L’épidémie y est quasiment terminée. Ce continent a été et reste encore très largement épargné. Sur 42 millions d’habitants, il a déclaré,  à ce jour, 51 087 cas dont 34 268 ont déjà été guéris et 1 088 sont décédés. Il reste 15 731 cas «actifs» (dont 13 398 en Polynésie française ….) et 5 cas sérieux ou critiques (tous en Polynésie Française). Le continent océanien a déclaré 5 décès cette semaine. Son taux de mortalité Covid est de 25,9 décès par million d’habitants ce qui est dérisoire (France: 1 318).

*

Les taux de mortalité COVID par millier d’habitants des 35  pays ayant dépassé les 10 000 décès de  la Covid-19 depuis le début de l’épidémie, donnent  une idée des zones géographiques et/ou pays les plus touchés.
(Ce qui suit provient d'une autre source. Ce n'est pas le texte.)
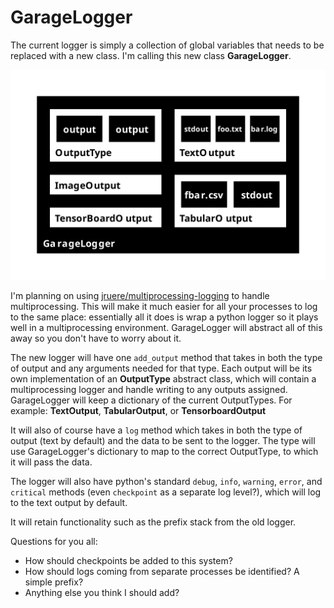 # GarageLogger

The current logger is simply a collection of global variables that needs to be replaced with a new class. I'm calling this new class **GarageLogger**.

![GarageLogger](GarageLogger.svg)

I'm planning on using [jruere/multiprocessing-logging](https://github.com/jruere/multiprocessing-logging) to handle multiprocessing. This will make it much easier for all your processes to log to the same place: essentially all it does is wrap a python logger so it plays well in a multiprocessing environment. GarageLogger will abstract all of this away so you don't have to worry about it.

The new logger will have one `add_output` method that takes in both the type of output and any arguments needed for that type. Each output will be its own implementation of an **OutputType** abstract class, which will contain a multiprocessing logger and handle writing to any outputs assigned. GarageLogger will keep a dictionary of the current OutputTypes. For example: **TextOutput**, **TabularOutput**, or **TensorboardOutput**

It will also of course have a `log` method which takes in both the type of output (text by default) and the data to be sent to the logger. The type will use GarageLogger's dictionary to map to the correct OutputType, to which it will pass the data.

The logger will also have python's standard `debug`, `info`, `warning`, `error`, and `critical` methods (even `checkpoint` as a separate log level?), which will log to the text output by default.

It will retain functionality such as the prefix stack from the old logger.

Questions for you all:
- How should checkpoints be added to this system?
- How should logs coming from separate processes be identified? A simple prefix?
- Anything else you think I should add?
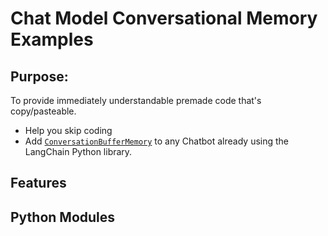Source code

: # Chat Model Conversational Memory Examples

## Purpose:
To provide immediately understandable premade code that's copy/pasteable.
 - Help you skip coding
 - Add [`ConversationBufferMemory`](https://api.python.langchain.com/en/latest/memory/langchain.memory.buffer.ConversationBufferMemory.html "LangChain Python API documentation") to any Chatbot already using the LangChain Python library.

## Features

## Python Modules

##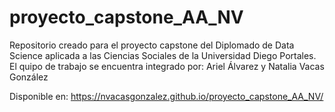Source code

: # proyecto_capstone_AA_NV
Repositorio creado para el proyecto capstone del Diplomado de Data Science 
aplicada a las Ciencias Sociales de la Universidad Diego Portales. 
El quipo de trabajo se encuentra integrado por: Ariel Álvarez y Natalia Vacas González 

Disponible en: https://nvacasgonzalez.github.io/proyecto_capstone_AA_NV/

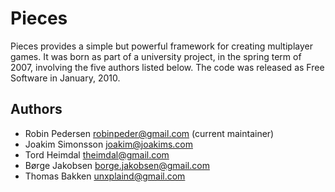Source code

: Pieces
======

Pieces provides a simple but powerful framework for creating multiplayer games. It was born as part of a university project, in the spring term of 2007, involving the five authors listed below. The code was released as Free Software in January, 2010.

Authors 
-------

- Robin Pedersen <robinpeder@gmail.com> (current maintainer)
- Joakim Simonsson <joakim@joakims.com>
- Tord Heimdal <theimdal@gmail.com>
- Børge Jakobsen <borge.jakobsen@gmail.com>
- Thomas Bakken <unxplaind@gmail.com>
Un tableau présente ci après les bilans du 27 février 2021  0h00 GMT des 35 pays ayant déclaré plus de 10 000  décès (90,9% des pertes)

Tableau de données concernant l’Europe (et l’UE) face à l’épidémie le 27 Février 2021 0h00 GMT

Rappel: taux de mortalité Covid mondial: 325 décès / mille h et européen 1083 décès/mille h

*

Nombre de décès déclarés par million d’habitants depuis février 2020,  des 29 pays européens de plus de cinq millions d’habitants affectés par l’épidémie (au 27 février 2021 0h00 GMT)

Commentaires sur les deux tableaux ci dessous :

1 – Les pays du Nord et de l’Est de l’Europe ont  beaucoup mieux géré cette épidémie que les pays de l’UE de l’Ouest et du Sud.

2 – Sans confinements ni mesures répressives, la Suède a fait mieux que de nombreux grands (et moins grands) pays européens, alors même que sa population non confinée a été plus «contaminée» que beaucoup d’autres: 6,5% de la population suédoise ont été testés positifs contre 6,1% au Royaume Uni, 5,7% en France, 4,8% en Italie …..Il y a eu manifestement en Suède une prise en charge précoce des patients meilleure que dans d’autres pays …..

3 – Le classement de la Suède pour le nombre de décès par million d’habitants s’améliore avec le temps. Si l’on en croit ses courbes de contamination et de décès, la Suède se sort d’affaire progressivement.